[Dataset entries]
-------
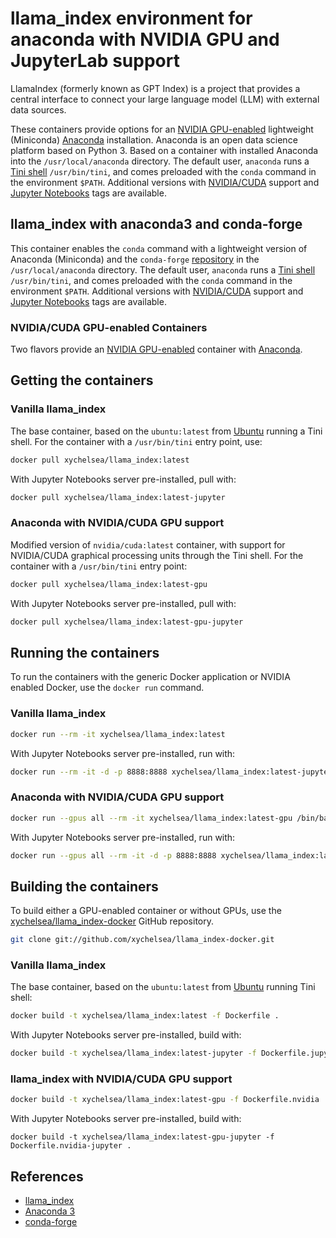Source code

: # llama_index environment for anaconda with NVIDIA GPU and JupyterLab support

LlamaIndex (formerly known as GPT Index) is a project that provides a central interface to connect your large language model (LLM) with external data sources.

These containers provide options for an [NVIDIA GPU-enabled](https://hub.docker.com/r/nvidia/cuda) lightweight (Miniconda) [Anaconda](https://anaconda.com/) installation. Anaconda is an open data science platform based on Python 3. Based on a container with installed Anaconda into the ```/usr/local/anaconda``` directory. The default user, ```anaconda``` runs a [Tini shell](https://github.com/krallin/tini/) ```/usr/bin/tini```, and comes preloaded with the ```conda``` command in the environment ```$PATH```. Additional versions with [NVIDIA/CUDA](https://hub.docker.com/r/nvidia/cuda/) support and [Jupyter Notebooks](https://jupyter.org/) tags are available.

llama_index with anaconda3 and conda-forge
-----

This container enables the ```conda``` command with a lightweight version of Anaconda (Miniconda) and the ```conda-forge``` [repository](https://conda-forge.org/) in the ```/usr/local/anaconda``` directory. The default user, ```anaconda``` runs a [Tini shell](https://github.com/krallin/tini/) ```/usr/bin/tini```, and comes preloaded with the ```conda``` command in the environment ```$PATH```. Additional versions with [NVIDIA/CUDA](https://hub.docker.com/r/nvidia/cuda/) support and [Jupyter Notebooks](https://jupyter.org/) tags are available.

### NVIDIA/CUDA GPU-enabled Containers

Two flavors provide an [NVIDIA GPU-enabled](https://hub.docker.com/r/nvidia/cuda) container with [Anaconda](https://anaconda.com/).

## Getting the containers

### Vanilla llama_index

The base container, based on the ```ubuntu:latest``` from [Ubuntu](https://hub.docker.com/_/ubuntu/) running a Tini shell. For the container with a ```/usr/bin/tini``` entry point, use:

```bash
docker pull xychelsea/llama_index:latest
```

With Jupyter Notebooks server pre-installed, pull with:

```bash
docker pull xychelsea/llama_index:latest-jupyter
```

### Anaconda with NVIDIA/CUDA GPU support

Modified version of ```nvidia/cuda:latest``` container, with support for NVIDIA/CUDA graphical processing units through the Tini shell. For the container with a ```/usr/bin/tini``` entry point:

```bash
docker pull xychelsea/llama_index:latest-gpu
```

With Jupyter Notebooks server pre-installed, pull with:

```bash
docker pull xychelsea/llama_index:latest-gpu-jupyter
```

## Running the containers

To run the containers with the generic Docker application or NVIDIA enabled Docker, use the ```docker run``` command.

### Vanilla llama_index

```bash
docker run --rm -it xychelsea/llama_index:latest
```

With Jupyter Notebooks server pre-installed, run with:

```bash
docker run --rm -it -d -p 8888:8888 xychelsea/llama_index:latest-jupyter
```
### Anaconda with NVIDIA/CUDA GPU support

```bash
docker run --gpus all --rm -it xychelsea/llama_index:latest-gpu /bin/bash
```

With Jupyter Notebooks server pre-installed, run with:

```bash
docker run --gpus all --rm -it -d -p 8888:8888 xychelsea/llama_index:latest-gpu-jupyter
```

## Building the containers

To build either a GPU-enabled container or without GPUs, use the [xychelsea/llama_index-docker](https://github.com/xychelsea/llama_index-docker) GitHub repository.

```bash
git clone git://github.com/xychelsea/llama_index-docker.git
```

### Vanilla llama_index

The base container, based on the ```ubuntu:latest``` from [Ubuntu](https://hub.docker.com/_/ubuntu/) running Tini shell:

```bash
docker build -t xychelsea/llama_index:latest -f Dockerfile .
```

With Jupyter Notebooks server pre-installed, build with:

```bash
docker build -t xychelsea/llama_index:latest-jupyter -f Dockerfile.jupyter .
```

### llama_index with NVIDIA/CUDA GPU support

```bash
docker build -t xychelsea/llama_index:latest-gpu -f Dockerfile.nvidia .
```

With Jupyter Notebooks server pre-installed, build with:

```
docker build -t xychelsea/llama_index:latest-gpu-jupyter -f Dockerfile.nvidia-jupyter .
```

## References

- [llama_index](https://github.com/jerryjliu/llama_index)
- [Anaconda 3](https://www.anaconda.com/blog/tensorflow-in-anaconda)
- [conda-forge](https://conda-forge.org/)
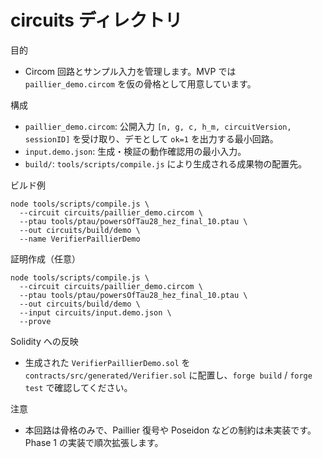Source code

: circuits ディレクトリ
=====================

目的
- Circom 回路とサンプル入力を管理します。MVP では `paillier_demo.circom` を仮の骨格として用意しています。

構成
- `paillier_demo.circom`: 公開入力 `[n, g, c, h_m, circuitVersion, sessionID]` を受け取り、デモとして `ok=1` を出力する最小回路。
- `input.demo.json`: 生成・検証の動作確認用の最小入力。
- `build/`: `tools/scripts/compile.js` により生成される成果物の配置先。

ビルド例
```
node tools/scripts/compile.js \
  --circuit circuits/paillier_demo.circom \
  --ptau tools/ptau/powersOfTau28_hez_final_10.ptau \
  --out circuits/build/demo \
  --name VerifierPaillierDemo
```

証明作成（任意）
```
node tools/scripts/compile.js \
  --circuit circuits/paillier_demo.circom \
  --ptau tools/ptau/powersOfTau28_hez_final_10.ptau \
  --out circuits/build/demo \
  --input circuits/input.demo.json \
  --prove
```

Solidity への反映
- 生成された `VerifierPaillierDemo.sol` を `contracts/src/generated/Verifier.sol` に配置し、`forge build` / `forge test` で確認してください。

注意
- 本回路は骨格のみで、Paillier 復号や Poseidon などの制約は未実装です。Phase 1 の実装で順次拡張します。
-------
● Task prompt
Reproduce every line from the entries that holds the word "VerifierPaillierDemo".

● Answer box
  --name VerifierPaillierDemo
- 生成された `VerifierPaillierDemo.sol` を `contracts/src/generated/Verifier.sol` に配置し、`forge build` / `forge test` で確認してください。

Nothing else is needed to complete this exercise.